LE SANG DU PÉLICAN – long métrage de Denis Boivin Comme on le dit si bien sur la page Facebook du film "Le sang du pélican", Il était une fois Marie de l'Incarnation, fondatrice des Ursulines en Amérique – sa vie, ses rêves, ses aspirations, sa destinée et nous avons eu la chance ce matin, 17 mars 2021 d'assister à la projection de presse et d'y rencontrer Denis Boivin qui nous présente son dernier long métrage qui met en vedette Karen Elkin, dans le rôle de Marie Guyart de l'Incarnation qui est phénoménale dans ce rôle passant de la portion où elle incarne le personnage que dans le temps, une portion où elle interview les soeurs d'aujourd'hui, leurs souvenirs et leur avenir.

La première de ce biopic mariant fiction et documentaire aura lieu au Cinéma Le Clap (Ste-Foy) le jeudi 25 mars à 18 h, en présence du réalisateur, de la comédienne vedette, des représentantes des Ursulines ainsi que de quelques comédiens de Québec. Cette production indépendante est le fruit de 30 années de labeur de Denis Boivin, cinéaste de Québec. Elle a été rendue possible grâce aux soutiens de Téléfilm Canada, des Ursulines, de la Ville de Québec, de Mels et de la SODEC qui ont encouragé la production pendant ses trois ans de tournage.

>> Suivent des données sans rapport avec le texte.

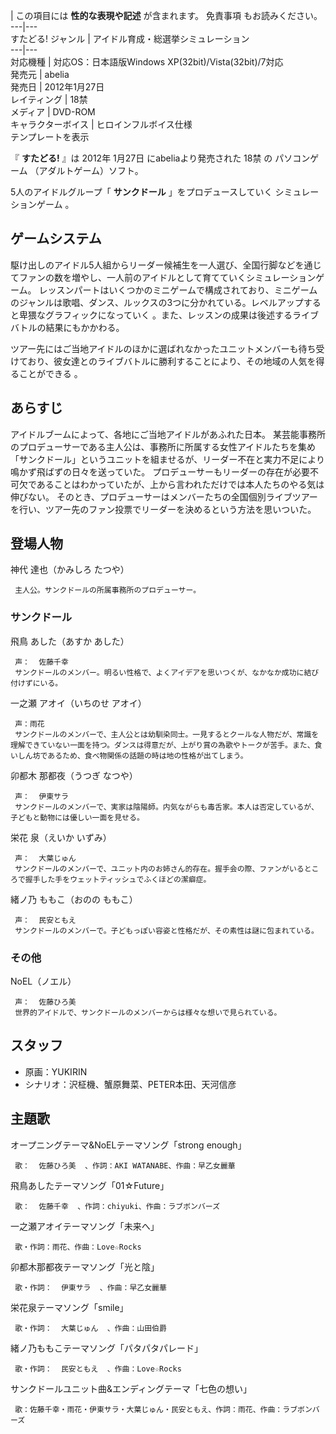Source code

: |  この項目には **性的な表現や記述** が含まれます。  免責事項  もお読みください。  
---|---  
すたどる!  ジャンル  |  アイドル育成・総選挙シミュレーション   
---|---  
対応機種  |  対応OS：日本語版Windows XP(32bit)/Vista(32bit)/7対応   
発売元  |  abelia   
発売日  |  2012年1月27日   
レイティング  |  18禁   
メディア  |  DVD-ROM   
キャラクターボイス  |  ヒロインフルボイス仕様   
テンプレートを表示  
  
『 **すたどる!** 』は  2012年  1月27日  にabeliaより発売された  18禁  の  パソコンゲーム  （アダルトゲーム）ソフト。

5人のアイドルグループ「 **サンクドール** 」をプロデュースしていく  シミュレーションゲーム  。

##  ゲームシステム  

駆け出しのアイドル5人組からリーダー候補生を一人選び、全国行脚などを通じてファンの数を増やし、一人前のアイドルとして育てていくシミュレーションゲーム。
レッスンパートはいくつかのミニゲームで構成されており、ミニゲームのジャンルは歌唱、ダンス、ルックスの3つに分かれている。レベルアップすると卑猥なグラフィックになっていく
  。また、レッスンの成果は後述するライブバトルの結果にもかかわる。

ツアー先にはご当地アイドルのほかに選ばれなかったユニットメンバーも待ち受けており、彼女達とのライブバトルに勝利することにより、その地域の人気を得ることができる
  。

##  あらすじ  

アイドルブームによって、各地にご当地アイドルがあふれた日本。
某芸能事務所のプロデューサーである主人公は、事務所に所属する女性アイドルたちを集め「サンクドール」というユニットを組ませるが、リーダー不在と実力不足により鳴かず飛ばずの日々を送っていた。
プロデューサーもリーダーの存在が必要不可欠であることはわかっていたが、上から言われただけでは本人たちのやる気は伸びない。
そのとき、プロデューサーはメンバーたちの全国個別ライブツアーを行い、ツアー先のファン投票でリーダーを決めるという方法を思いついた。

##  登場人物  

神代 達也（かみしろ たつや）

     主人公。サンクドールの所属事務所のプロデューサー。 

###  サンクドール  

飛鳥 あした（あすか あした）

     声：  佐藤千幸 
     サンクドールのメンバー。明るい性格で、よくアイデアを思いつくが、なかなか成功に結び付けずにいる。 
一之瀬 アオイ（いちのせ アオイ）

     声：雨花 
     サンクドールのメンバーで、主人公とは幼馴染同士。一見するとクールな人物だが、常識を理解できていない一面を持つ。ダンスは得意だが、上がり賞の為歌やトークが苦手。また、食いしん坊であるため、食べ物関係の話題の時は地の性格が出てしまう。 
卯都木 那都夜（うつぎ なつや）

     声：  伊東サラ 
     サンクドールのメンバーで、実家は陰陽師。内気ながらも毒舌家。本人は否定しているが、子どもと動物には優しい一面を見せる。 
栄花 泉（えいか いずみ）

     声：  大葉じゅん 
     サンクドールのメンバーで、ユニット内のお姉さん的存在。握手会の際、ファンがいるところで握手した手をウェットティッシュでふくほどの潔癖症。 
緒ノ乃 ももこ（おのの ももこ）

     声：  民安ともえ 
     サンクドールのメンバーで。子どもっぽい容姿と性格だが、その素性は謎に包まれている。 

###  その他  

NoEL（ノエル）

     声：  佐藤ひろ美 
     世界的アイドルで、サンクドールのメンバーからは様々な想いで見られている。 

##  スタッフ  

  * 原画：YUKIRIN 
  * シナリオ：沢柾機、蟹原舞菜、PETER本田、天河信彦 

##  主題歌  

オープニングテーマ&NoELテーマソング「strong enough」

     歌：  佐藤ひろ美  、作詞：AKI WATANABE、作曲：早乙女麗華 
飛鳥あしたテーマソング「01☆Future」

     歌：  佐藤千幸  、作詞：chiyuki、作曲：ラブボンバーズ 
一之瀬アオイテーマソング「未来へ」

     歌・作詞：雨花、作曲：Love☆Rocks 
卯都木那都夜テーマソング「光と陰」

     歌・作詞：  伊東サラ  、作曲：早乙女麗華 
栄花泉テーマソング「smile」

     歌・作詞：  大葉じゅん  、作曲：山田伯爵 
緒ノ乃ももこテーマソング「パタパタパレード」

     歌・作詞：  民安ともえ  、作曲：Love☆Rocks 
サンクドールユニット曲&エンディングテーマ「七色の想い」

     歌：佐藤千幸・雨花・伊東サラ・大葉じゅん・民安ともえ、作詞：雨花、作曲：ラブボンバーズ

Denis Boivin Ombrage Denis Boivin nous parle des diverses portions qui se déroulent en portion histoire à rebours passant de mai 2017 à 1663 puis se modulant entre ces périodes; le tout en 7200 heures de tournage qui nous montrent non seulement Marie de l'Incarnation mais aussi les soeurs Ursulines de Québec qui doivent quitter le monastère, leurs souvenirs, une visite partielle du Musée et des portions interviews avec ces soeurs, leurs souvenirs et ce que Marie de l'Incarnation représentait pour elles; dévoilant le tout au fantôme de Marie qui est revenue pour une dernière mission. « Même si ce film m’a pris 30 ans à réaliser, ma grande consolation est de voir comment la comédienne Karen Elkin a su non seulement incarner, mais transcender Marie Guyart, devenue la Marie de l’Incarnation. Elle m’a suivi à 100% dans cette aventure. » Denis Boivin

Marie Guyart de l’Incarnation revient pour aider les dernières religieuses ursulines qui doivent quitter son monastère construit en 1642. Lors de ses rencontres contemporaines, elle visite à rebours les grandes étapes de sa vie : l’abandon de son fils pour devenir cloîtrée, le départ de la France, la fondation de la première école pour filles en Amérique, l’accueil des élèves autochtones, les guerres iroquoises, les années de survie avant la fondation de la Nouvelle-France et ses tensions politiques.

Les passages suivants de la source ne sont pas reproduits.